В главном реквизите терапевтической сцены – процедурном кабинете – царит порядок, торжествует стерильная чистота, полагаясь на мощное излучение кварцевых ламп, закрепленных на щербатых, выкрашенных бледной эмалью стенах. Прокаленные кварцевым светом, заряжаются тонко-трубчатые системы капельного вливания в вену. Привычно закрепив в пробке флакона с лечебным раствором две иглы – одну «воздушку», а другую – для соединения с системой, постовые медсестры бегут по палатам, где последним аккордом – мастерским щелчком пальцев по трубке – крепят целостность целебного потока, ритмично устремляющегося в кровь больного – бомбардировать зловредные палочки Коха.

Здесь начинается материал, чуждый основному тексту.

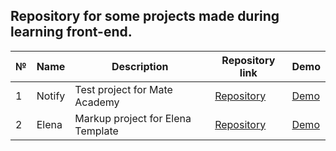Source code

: Repository for some projects made during learning front-end.
---
№   | Name | Description | Repository link | Demo
--- | ---  |      ---    |        ---      | ---
1   |Notify|Test project for Mate Academy|[Repository](/notify)|[Demo](https://vladbu.github.io/m8hub/notify/index.html)
2   |Elena|Markup project for Elena Template|[Repository](/elena)|[Demo](https://vladbu.github.io/m8hub/elena/index.html)
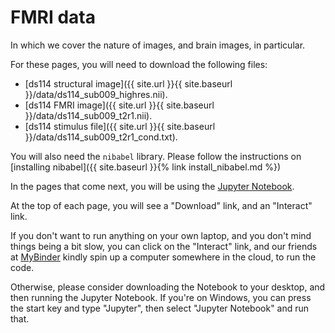 # FMRI data

In which we cover the nature of images, and brain images, in particular.

For these pages, you will need to download the following files:

* [ds114 structural image]({{ site.url }}{{ site.baseurl }}/data/ds114_sub009_highres.nii).
* [ds114 FMRI image]({{ site.url }}{{ site.baseurl }}/data/ds114_sub009_t2r1.nii).
* [ds114 stimulus file]({{ site.url }}{{ site.baseurl }}/data/ds114_sub009_t2r1_cond.txt).

You will also need the `nibabel` library.  Please follow the instructions on
[installing nibabel]({{ site.baseurl }}{% link install_nibabel.md %})

In the pages that come next, you will be using the [Jupyter Notebook](https://jupyter.org/).

At the top of each page, you will see a "Download" link, and an "Interact"
link.

If you don't want to run anything on your own laptop, and you don't mind
things being a bit slow, you can click on the "Interact" link, and our friends
at [MyBinder](https://mybinder.org) kindly spin up a computer somewhere in the
cloud, to run the code.

Otherwise, please consider downloading the Notebook to your desktop, and then
running the Jupyter Notebook.  If you're on Windows, you can press the start
key and type "Jupyter", then select "Jupyter Notebook" and run that.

После же постановки капельниц медсестры, выполнившие уже большую часть своей ответственной работы, но ничуть не расслабившиеся, сверяются с журналами, сооруженными из старых амбарных книг с пожелтевшими разлинованными страницами, раскрытыми на маленьких столиках, и рассовывают в мензурки горстки разномастных таблеток. Маленькие медсестринские столики и тумбочки с мензурками создают мини-вихри в пространстве узких больничных коридоров, освещенных тусклым серым светом, еле-еле пробивающимся из единственного коридорного окна. На подоконнике бесприютно мерзнут герани с осыпающимися скрученными пергаментными листьями и морщинистыми розовыми лепестками жиденьких осенне-зимних соцветий. Горстки таблеток в мензурках ждут хозяев и строятся в пирамидки.

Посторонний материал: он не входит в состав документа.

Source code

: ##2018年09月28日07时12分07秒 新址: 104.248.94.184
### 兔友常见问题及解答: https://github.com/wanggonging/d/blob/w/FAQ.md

Подлинные герои больничного действа – врачи-фтизиатры – с утра осмотрев тех, кому назначены разложенные по мензуркам таблетки, а именно пациентов, в изрядном количестве приписанных к каждому ординатору, спешат из палат в ординаторскую – пополнять дневники историй болезней свежими новостями. Дневники они пишут торопливо, но с подспудной опаской: как бы чего не забыть, не перепутать. Окончательное оформление историй, за острой нехваткой времени, откладывается на вечер. Днем же, после обхода, эскулапы работают руками – во-первых, они делают торакоцентез, а во-вторых, колдуют над той особой процедурой, что знакома всем, кого не миновало тягомотье туберкулезных рецидивов, и что называется в просторечии «поддуванием».
Тем временем центральные персонажи «чахоточной пьесы» – обитающие в больнице чахоточники – благодарностью, в виде подарков или простого бесподарочного «спасибо», своим спасителям чаще всего не платят. Нетрудно заметить, что власть имущих среди оного народа не наблюдается – с сильными мира сего приключаются совсем иные болячки.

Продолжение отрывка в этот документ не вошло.